Plain-text document sources
────────────────

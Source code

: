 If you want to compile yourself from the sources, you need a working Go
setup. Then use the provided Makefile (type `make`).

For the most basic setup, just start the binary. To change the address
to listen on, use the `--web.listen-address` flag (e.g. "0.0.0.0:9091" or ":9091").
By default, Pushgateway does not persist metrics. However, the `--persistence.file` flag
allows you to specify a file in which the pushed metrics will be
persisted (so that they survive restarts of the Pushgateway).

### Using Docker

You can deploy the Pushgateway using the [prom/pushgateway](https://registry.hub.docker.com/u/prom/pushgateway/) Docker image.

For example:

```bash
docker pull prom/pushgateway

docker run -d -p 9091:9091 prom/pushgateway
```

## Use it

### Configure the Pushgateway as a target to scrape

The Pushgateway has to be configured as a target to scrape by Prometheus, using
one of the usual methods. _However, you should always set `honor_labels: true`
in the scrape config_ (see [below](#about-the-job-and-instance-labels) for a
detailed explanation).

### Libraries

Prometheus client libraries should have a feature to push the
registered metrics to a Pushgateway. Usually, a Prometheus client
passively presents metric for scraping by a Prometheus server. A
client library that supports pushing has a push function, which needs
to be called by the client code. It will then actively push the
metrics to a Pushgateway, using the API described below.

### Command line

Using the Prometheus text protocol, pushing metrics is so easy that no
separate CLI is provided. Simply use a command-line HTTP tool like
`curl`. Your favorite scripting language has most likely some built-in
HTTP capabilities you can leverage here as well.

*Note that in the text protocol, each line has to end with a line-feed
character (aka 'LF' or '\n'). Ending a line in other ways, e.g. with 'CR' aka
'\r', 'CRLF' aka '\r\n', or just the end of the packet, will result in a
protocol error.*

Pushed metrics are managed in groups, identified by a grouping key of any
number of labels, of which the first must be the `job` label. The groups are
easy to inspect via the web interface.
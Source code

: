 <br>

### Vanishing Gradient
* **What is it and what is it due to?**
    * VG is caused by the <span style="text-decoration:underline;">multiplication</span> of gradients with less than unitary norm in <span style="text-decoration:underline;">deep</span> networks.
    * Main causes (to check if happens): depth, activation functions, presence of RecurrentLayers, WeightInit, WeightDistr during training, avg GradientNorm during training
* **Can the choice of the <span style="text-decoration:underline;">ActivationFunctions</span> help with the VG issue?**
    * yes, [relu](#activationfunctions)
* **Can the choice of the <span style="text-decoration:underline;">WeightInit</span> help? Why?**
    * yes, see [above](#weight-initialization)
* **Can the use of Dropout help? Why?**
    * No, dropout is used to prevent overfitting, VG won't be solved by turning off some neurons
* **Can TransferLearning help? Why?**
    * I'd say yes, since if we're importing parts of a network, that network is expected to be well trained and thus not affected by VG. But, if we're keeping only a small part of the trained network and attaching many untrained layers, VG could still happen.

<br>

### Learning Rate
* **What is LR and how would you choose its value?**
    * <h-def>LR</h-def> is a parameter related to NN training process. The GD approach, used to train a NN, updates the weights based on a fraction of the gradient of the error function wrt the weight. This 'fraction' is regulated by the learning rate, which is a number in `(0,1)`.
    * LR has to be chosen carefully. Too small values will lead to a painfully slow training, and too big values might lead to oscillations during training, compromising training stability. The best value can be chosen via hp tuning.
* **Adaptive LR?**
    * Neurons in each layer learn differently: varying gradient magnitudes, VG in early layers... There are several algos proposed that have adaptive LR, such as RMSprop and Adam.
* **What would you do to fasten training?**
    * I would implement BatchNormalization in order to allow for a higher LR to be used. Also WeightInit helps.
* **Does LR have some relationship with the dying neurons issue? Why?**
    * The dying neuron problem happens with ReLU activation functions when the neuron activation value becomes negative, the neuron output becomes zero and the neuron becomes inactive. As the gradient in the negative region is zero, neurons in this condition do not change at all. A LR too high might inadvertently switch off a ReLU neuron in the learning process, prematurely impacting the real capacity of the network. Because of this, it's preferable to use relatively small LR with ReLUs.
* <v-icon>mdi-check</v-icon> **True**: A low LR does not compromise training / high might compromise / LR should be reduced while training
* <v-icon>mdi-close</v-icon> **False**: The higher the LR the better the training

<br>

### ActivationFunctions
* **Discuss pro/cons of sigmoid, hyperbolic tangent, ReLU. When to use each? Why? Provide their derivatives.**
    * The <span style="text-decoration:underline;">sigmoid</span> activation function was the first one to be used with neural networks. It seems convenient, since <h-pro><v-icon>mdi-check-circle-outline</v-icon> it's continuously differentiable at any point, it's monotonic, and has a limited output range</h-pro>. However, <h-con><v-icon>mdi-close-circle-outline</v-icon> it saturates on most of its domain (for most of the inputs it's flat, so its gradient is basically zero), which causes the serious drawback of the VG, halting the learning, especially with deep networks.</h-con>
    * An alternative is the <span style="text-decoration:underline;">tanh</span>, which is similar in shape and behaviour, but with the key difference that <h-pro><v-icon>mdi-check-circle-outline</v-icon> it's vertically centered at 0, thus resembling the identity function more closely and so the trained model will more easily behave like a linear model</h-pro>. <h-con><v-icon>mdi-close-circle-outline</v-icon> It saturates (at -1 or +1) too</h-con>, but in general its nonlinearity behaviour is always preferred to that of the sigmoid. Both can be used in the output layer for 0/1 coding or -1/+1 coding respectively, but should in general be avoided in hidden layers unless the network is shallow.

────────────────

→ **EXERCISE GOAL**
Whenever the string "would" shows up in a line above, copy that line.

→ **REPLY**
* **What is LR and how would you choose its value?**
* **What would you do to fasten training?**
    * I would implement BatchNormalization in order to allow for a higher LR to be used. Also WeightInit helps.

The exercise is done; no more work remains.